Air conditioning is a hefty £850, while the other three have those as standard and plenty more besides.
The Corsa even comes with cruise control, which isn’t very sporty but is handy to keep those speeding urges in check.
It’s a surprise to see the Vauxhall coming second from last when it comes to service, maintenance and repair, but there’s not much between any of them. The C2 VTS is the cheapest, at £1,296 over three years/60,000 miles, while the Punto comes in at £1,650. As reliability goes, the Punto’s is pretty good for a Fiat, while the Corsa is well proven, as is the MINI now. Citroens don’t have the greatest record, like many French cars.
There are two different engine sizes here and not surprisingly it shows when it comes to fuel costs. The two 1.6-litre powered cars are the best on 9.78ppm, while the Corsa and the Punto, both 1.8-litres, fare worse at 10.89 and 11.76 pence per mile respectively. That means a difference between the first two and the last of about £1,200 over three years/60,000 miles – quite an amount for a young driver.
The MINI absolutely trounces the other three cars when it comes to depreciation.
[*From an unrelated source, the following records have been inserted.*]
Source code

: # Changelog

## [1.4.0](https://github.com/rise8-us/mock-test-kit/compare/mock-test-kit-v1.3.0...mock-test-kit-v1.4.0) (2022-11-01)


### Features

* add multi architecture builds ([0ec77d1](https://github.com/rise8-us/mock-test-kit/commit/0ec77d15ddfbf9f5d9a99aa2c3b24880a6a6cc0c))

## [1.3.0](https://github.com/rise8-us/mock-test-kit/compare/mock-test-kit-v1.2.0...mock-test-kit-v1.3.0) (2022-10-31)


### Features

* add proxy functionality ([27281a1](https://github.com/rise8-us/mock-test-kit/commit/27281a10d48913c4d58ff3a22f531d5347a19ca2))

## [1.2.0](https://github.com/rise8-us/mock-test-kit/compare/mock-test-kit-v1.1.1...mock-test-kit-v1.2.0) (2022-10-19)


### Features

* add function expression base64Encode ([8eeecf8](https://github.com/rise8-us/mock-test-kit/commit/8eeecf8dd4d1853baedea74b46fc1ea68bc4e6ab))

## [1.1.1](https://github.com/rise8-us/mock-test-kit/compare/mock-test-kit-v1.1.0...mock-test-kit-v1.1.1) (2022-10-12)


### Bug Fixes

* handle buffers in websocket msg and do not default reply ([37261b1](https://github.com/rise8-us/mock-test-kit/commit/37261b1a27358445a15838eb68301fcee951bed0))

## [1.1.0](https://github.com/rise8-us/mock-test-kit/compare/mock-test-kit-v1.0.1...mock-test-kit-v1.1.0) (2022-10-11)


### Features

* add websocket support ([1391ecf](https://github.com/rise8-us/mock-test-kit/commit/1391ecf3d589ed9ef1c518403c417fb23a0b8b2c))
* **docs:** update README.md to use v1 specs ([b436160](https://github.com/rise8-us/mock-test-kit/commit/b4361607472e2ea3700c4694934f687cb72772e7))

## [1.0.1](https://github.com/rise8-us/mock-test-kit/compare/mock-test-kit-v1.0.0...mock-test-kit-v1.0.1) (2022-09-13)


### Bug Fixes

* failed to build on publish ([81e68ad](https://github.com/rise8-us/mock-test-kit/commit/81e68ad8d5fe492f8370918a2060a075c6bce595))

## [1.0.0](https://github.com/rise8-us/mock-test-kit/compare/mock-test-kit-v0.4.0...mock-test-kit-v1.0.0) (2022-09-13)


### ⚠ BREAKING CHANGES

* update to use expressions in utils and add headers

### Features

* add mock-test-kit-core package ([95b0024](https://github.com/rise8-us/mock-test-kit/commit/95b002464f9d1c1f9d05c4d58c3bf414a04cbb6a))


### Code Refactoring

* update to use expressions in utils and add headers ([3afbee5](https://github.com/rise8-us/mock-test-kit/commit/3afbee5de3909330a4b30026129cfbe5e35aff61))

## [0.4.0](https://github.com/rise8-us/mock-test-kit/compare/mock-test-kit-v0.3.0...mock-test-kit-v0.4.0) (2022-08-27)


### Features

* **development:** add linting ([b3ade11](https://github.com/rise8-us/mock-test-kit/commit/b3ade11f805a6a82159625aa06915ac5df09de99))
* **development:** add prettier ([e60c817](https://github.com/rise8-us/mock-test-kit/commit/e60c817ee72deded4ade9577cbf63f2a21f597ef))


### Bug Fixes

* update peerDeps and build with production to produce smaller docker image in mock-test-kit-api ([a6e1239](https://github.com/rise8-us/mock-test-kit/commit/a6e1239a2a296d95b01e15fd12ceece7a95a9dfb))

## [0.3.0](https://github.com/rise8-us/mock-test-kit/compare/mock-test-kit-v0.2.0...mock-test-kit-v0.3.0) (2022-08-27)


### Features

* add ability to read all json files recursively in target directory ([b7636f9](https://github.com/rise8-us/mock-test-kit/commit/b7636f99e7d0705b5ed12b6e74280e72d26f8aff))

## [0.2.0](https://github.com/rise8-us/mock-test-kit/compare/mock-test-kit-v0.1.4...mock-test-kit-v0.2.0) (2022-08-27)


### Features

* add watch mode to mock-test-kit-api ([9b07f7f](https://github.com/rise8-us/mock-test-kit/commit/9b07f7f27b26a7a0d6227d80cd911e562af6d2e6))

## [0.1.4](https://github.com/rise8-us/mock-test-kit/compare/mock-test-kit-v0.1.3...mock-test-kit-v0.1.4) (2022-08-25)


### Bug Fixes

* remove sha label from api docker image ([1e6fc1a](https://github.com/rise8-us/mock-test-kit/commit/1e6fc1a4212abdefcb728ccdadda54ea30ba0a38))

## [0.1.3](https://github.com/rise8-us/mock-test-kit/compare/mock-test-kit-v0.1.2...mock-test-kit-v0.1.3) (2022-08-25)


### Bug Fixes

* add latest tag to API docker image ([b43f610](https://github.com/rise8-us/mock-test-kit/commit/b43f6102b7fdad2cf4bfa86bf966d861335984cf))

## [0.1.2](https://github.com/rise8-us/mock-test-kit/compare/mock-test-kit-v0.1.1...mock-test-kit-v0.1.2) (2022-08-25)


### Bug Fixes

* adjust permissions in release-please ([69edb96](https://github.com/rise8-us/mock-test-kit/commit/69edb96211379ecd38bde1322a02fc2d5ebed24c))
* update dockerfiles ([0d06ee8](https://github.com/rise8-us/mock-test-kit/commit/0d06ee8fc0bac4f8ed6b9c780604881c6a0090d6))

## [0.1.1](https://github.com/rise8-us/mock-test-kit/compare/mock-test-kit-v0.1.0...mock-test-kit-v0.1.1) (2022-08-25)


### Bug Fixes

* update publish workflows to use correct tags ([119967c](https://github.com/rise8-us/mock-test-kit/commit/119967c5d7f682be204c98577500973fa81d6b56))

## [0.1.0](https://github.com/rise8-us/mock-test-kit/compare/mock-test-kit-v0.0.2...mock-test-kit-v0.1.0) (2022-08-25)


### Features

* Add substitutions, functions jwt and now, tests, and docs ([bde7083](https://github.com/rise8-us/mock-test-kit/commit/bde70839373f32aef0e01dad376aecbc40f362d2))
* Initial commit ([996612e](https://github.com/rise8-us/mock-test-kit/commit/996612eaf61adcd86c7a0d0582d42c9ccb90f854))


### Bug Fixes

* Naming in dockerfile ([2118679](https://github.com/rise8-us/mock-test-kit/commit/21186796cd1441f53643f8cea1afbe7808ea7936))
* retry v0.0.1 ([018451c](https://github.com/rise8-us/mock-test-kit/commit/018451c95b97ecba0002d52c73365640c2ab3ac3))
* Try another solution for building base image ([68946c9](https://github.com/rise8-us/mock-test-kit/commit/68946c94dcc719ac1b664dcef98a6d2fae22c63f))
It’s no real surprise and amounts to a huge £1,000 less lost than the next best, the Corsa.
When you consider the low front-end price, that’s even more impressive.
However, a word of caution: the chances of getting much of a discount off the MINI are negligible, while Fiat, Citroen and Vauxhall are likely to be much more amenable, which could wipe out its advantage at a stroke.
Due to staggering residual value predictions of nearly 50% and good fuel consumption, the MINI Cooper romps home in the wholelife costs stakes. The Citroen does a good job of running with well-contained costs, as does the Corsa, but the Punto is just a little more expensive in most areas to warrant serious fleet consideration.
Emissions and BIK tax rates
Again, this time in benefit-in-kind tax, the split is between the smaller-engined cars and the larger ones and the difference is fairly marked. The Fiat is just too expensive thanks to high emissions and P11d price, while the Corsa claws back some of its disadvantage by having the lowest P11d. But the C2 wins with a low front end price and emissions and would cost a 22% taxpayer £469 a year in tax, which sounds like bargain thrills to us.
We really, really wanted to give the win to the C2. It’s a cracking little car with bags of personality. But the MINI just strides across this sector like a colossus. It might not have the equipment of the others, but its running costs are so predictable and solid – and its image second to none – that there’s nothing to beat it.